» **WHAT THIS TASK INVOLVES**:
Look through the listing below, find every line with the string "last", and copy it.

» **DATA EXCERPTS**:

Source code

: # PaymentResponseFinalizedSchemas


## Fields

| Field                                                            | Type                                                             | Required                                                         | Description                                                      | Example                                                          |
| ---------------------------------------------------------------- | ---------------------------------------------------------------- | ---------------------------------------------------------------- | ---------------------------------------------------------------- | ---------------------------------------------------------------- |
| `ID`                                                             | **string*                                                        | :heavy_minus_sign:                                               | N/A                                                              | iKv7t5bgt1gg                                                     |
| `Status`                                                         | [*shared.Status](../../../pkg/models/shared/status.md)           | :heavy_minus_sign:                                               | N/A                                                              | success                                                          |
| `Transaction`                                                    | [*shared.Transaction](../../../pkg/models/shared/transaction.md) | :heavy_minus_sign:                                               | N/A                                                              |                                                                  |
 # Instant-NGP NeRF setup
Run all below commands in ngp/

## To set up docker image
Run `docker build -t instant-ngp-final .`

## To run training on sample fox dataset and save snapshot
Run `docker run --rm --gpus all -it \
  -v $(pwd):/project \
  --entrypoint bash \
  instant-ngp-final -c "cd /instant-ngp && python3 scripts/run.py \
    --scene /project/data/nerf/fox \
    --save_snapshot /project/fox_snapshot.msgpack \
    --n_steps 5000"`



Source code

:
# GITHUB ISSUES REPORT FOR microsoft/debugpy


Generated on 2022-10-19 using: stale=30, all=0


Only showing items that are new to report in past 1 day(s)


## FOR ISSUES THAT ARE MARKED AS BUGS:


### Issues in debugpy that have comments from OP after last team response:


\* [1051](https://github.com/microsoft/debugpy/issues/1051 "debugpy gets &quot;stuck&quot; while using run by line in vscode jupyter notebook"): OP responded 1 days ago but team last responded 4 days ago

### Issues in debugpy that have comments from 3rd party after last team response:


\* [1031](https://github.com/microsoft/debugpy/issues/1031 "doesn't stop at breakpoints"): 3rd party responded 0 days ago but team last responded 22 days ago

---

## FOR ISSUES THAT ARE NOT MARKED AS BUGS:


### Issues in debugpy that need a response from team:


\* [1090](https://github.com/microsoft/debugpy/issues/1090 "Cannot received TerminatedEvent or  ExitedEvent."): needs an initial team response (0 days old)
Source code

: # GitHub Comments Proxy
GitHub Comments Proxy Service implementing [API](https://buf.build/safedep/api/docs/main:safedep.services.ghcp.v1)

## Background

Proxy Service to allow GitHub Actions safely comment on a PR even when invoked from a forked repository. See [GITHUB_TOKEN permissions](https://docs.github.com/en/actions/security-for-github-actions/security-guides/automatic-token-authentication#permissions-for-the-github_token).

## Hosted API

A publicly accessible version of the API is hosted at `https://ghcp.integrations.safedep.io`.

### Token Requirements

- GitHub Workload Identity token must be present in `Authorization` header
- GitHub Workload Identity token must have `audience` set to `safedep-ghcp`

» **EXERCISE ANSWER**:
### Issues in debugpy that have comments from OP after last team response:
\* [1051](https://github.com/microsoft/debugpy/issues/1051 "debugpy gets &quot;stuck&quot; while using run by line in vscode jupyter notebook"): OP responded 1 days ago but team last responded 4 days ago
### Issues in debugpy that have comments from 3rd party after last team response:
\* [1031](https://github.com/microsoft/debugpy/issues/1031 "doesn't stop at breakpoints"): 3rd party responded 0 days ago but team last responded 22 days ago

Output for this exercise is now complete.